British Columbia Immigration Task Force

This report from the B.C. Immigration Task Force details 28 recommendations to increase immigration and ensure programs attract and retain more immigrants with the skills required to build the province’s workforce and economy.

British Columbia needs to immediately increase the number of skilled immigrants it receives to fill urgent labour and skills gaps, and sustain business development and competitiveness across the province, according to a report from the British Columbia Task Force.

Over the next decade, there will be more than one million job openings, according to the BC Labour Market Outlook 2010. Current B.C. workers and new graduates will only be able to fill two-thirds of those openings, while immigrants will be needed to fill the remaining 33,333 openings.

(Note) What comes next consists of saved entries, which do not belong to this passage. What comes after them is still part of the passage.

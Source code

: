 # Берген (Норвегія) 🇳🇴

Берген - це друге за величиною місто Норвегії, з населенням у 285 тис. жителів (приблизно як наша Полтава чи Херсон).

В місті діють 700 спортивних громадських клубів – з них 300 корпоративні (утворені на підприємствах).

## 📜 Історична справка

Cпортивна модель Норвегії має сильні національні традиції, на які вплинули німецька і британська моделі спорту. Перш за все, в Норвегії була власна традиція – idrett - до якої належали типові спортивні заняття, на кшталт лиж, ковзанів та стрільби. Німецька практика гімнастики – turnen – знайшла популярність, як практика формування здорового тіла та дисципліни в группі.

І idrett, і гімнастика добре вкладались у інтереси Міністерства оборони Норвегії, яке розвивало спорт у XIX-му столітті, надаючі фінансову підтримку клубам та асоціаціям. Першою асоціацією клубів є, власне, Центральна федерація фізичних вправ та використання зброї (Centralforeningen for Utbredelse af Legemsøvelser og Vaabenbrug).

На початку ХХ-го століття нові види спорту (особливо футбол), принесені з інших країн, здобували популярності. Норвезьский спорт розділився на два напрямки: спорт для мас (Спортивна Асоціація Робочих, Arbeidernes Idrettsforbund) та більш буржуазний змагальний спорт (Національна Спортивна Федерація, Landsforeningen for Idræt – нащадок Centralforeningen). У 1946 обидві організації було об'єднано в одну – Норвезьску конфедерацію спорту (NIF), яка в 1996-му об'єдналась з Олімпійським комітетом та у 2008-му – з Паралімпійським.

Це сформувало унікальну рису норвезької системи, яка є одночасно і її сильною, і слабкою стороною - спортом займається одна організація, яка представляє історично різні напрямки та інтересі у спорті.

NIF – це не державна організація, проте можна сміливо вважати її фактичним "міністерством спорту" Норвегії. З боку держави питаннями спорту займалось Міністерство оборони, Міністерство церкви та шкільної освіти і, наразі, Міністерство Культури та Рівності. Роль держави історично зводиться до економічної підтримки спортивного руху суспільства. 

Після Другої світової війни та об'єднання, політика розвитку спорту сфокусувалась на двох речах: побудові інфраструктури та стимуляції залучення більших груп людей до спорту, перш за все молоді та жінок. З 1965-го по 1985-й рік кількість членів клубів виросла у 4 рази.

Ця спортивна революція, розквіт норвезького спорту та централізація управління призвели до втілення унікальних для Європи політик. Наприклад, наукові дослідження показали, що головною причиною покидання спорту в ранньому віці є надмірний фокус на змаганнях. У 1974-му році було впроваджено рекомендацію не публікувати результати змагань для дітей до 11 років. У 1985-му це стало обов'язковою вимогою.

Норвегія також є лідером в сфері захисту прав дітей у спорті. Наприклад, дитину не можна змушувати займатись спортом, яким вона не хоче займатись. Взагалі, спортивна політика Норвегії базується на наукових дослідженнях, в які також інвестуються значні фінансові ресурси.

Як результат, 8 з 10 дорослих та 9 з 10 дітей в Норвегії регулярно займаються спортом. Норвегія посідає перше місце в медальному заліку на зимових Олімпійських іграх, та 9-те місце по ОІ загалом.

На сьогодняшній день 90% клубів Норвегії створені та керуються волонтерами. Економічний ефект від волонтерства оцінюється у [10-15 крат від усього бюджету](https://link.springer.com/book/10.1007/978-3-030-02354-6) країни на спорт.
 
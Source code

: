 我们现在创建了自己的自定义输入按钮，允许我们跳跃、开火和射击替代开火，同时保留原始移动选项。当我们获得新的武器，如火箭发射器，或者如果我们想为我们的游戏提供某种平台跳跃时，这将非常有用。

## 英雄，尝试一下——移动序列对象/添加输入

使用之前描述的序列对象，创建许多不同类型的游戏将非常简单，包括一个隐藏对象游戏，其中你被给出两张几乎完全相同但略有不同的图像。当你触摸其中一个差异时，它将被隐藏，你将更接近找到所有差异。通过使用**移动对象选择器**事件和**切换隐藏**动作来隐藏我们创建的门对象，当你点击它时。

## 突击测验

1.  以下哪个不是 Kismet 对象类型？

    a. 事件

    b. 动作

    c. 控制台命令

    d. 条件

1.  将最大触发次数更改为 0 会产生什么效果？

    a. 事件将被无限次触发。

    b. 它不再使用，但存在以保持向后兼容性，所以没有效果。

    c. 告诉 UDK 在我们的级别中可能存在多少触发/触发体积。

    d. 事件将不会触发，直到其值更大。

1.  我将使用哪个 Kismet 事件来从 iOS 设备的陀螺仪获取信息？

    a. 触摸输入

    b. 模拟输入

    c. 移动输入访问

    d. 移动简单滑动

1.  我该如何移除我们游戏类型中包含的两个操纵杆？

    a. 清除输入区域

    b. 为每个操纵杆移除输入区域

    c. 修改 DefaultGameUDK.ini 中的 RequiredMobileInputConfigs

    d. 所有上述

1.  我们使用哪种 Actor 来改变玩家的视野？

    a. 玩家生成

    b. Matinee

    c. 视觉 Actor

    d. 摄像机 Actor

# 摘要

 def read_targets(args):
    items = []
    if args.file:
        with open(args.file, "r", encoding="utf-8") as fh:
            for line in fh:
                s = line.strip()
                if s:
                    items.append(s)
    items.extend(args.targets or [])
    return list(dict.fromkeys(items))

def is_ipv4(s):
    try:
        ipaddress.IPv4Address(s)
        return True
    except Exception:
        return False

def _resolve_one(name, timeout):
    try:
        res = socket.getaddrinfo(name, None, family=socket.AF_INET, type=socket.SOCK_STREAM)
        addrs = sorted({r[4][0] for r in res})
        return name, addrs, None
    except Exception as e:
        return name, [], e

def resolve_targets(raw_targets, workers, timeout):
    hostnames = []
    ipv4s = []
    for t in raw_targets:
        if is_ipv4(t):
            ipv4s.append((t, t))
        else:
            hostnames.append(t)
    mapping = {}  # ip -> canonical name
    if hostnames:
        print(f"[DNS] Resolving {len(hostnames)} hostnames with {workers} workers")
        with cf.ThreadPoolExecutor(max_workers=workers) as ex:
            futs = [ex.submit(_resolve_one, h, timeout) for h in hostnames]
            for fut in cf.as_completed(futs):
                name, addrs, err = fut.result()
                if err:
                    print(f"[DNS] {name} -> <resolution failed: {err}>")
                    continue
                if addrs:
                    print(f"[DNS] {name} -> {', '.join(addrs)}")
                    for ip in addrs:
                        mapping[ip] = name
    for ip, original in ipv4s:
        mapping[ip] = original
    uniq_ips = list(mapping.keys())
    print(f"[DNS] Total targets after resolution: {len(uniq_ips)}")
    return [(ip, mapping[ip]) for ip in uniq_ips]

Beyond general labour shortages, skills shortages are already prevalent in many regions of the province and will become more acute over the next decade.

Immigration System Not Meeting B.C.’s Needs: Task Force

The Immigration Task Force, appointed by B.C. Premier Christy Clark in December 2011, spent three months meeting with various stakeholders, including employers, industry, sector associations and settlement service providers, to discuss how to improve various economic immigration programs so they can better meet labour market and economic development needs.

The programs discussed include the British Columbia Provincial Nominee Program (BC PNP), the Federal Skilled Worker Program (FSWP), the Canadian Experience Class (CEC) and the Federal immigrant Investor Program (FIIP). The report found the current immigration system is not meeting B.C. labour market needs

B.C.’s Economic Immigrants Declining

While economic immigration has increased on a national level since 2005, B.C.’s share of economic immigrants has fallen over the same time frame, mostly due to a decrease in the number of admissions under the FSWP.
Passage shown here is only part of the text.